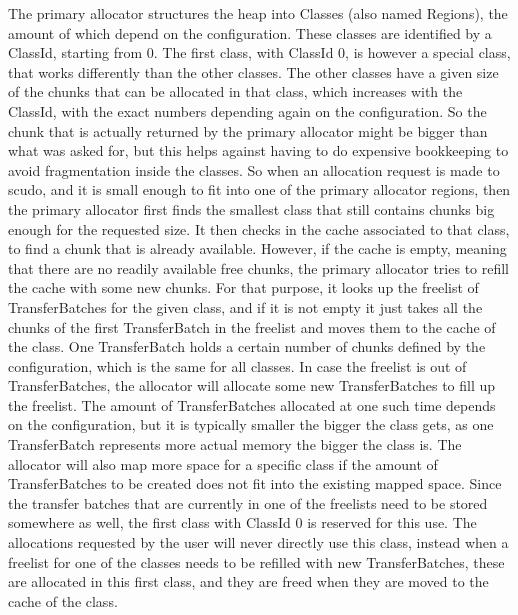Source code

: \documentclass[a4paper,11pt,oneside]{report}
\begin{document}
The primary allocator structures the heap into Classes (also named Regions), the
amount of which depend on the configuration. These classes are identified by a
ClassId, starting from 0. The first class, with ClassId 0, is however a special
class, that works differently than the other classes. 
The other classes have a
given size of the chunks that can be allocated in that class, which increases
with the ClassId, with the exact numbers depending again on the configuration.
So the chunk that is actually returned by the primary allocator might be bigger
than what was asked for, but this helps against having to do expensive bookkeeping
to avoid fragmentation inside the classes.
So when an allocation request is made to scudo, and it is small enough to fit into
one of the primary allocator regions, then the primary allocator first finds the
smallest class that still contains chunks big enough for the requested size. It
then checks in the cache associated to that class, to find a chunk that is already
available. However, if the cache is empty, meaning that there are no readily
available free chunks, the primary allocator tries to refill the cache with some
new chunks. For that purpose, it looks up the freelist of TransferBatches for the
given class, and if it is not empty it just takes all the chunks of the first
TransferBatch in the freelist and moves them to the cache of the class. One
TransferBatch holds a certain number of chunks defined by the configuration,
which is the same for all classes.
In case the freelist is out of TransferBatches, the allocator will allocate
some new TransferBatches to fill up the freelist. The amount of TransferBatches
allocated at one such time depends on the configuration, but it is typically
smaller the bigger the class gets, as one TransferBatch represents more actual
memory the bigger the class is. The allocator will also map more space for a
specific class if the amount of TransferBatches to be created does not fit into
the existing mapped space.
Since the transfer batches that are currently in one of the freelists need to
be stored somewhere as well, the first class with ClassId 0 is reserved for
this use. The allocations requested by the user will never directly use this
class, instead when a freelist for one of the classes needs to be refilled
with new TransferBatches, these are allocated in this first class, and they
are freed when they are moved to the cache of the class.
\end{document}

:: ASSIGNED TASK ::
Show every line of the listing containing the string "other" by copying it.

:: ANSWER BOX ::
class, that works differently than the other classes. 
The other classes have a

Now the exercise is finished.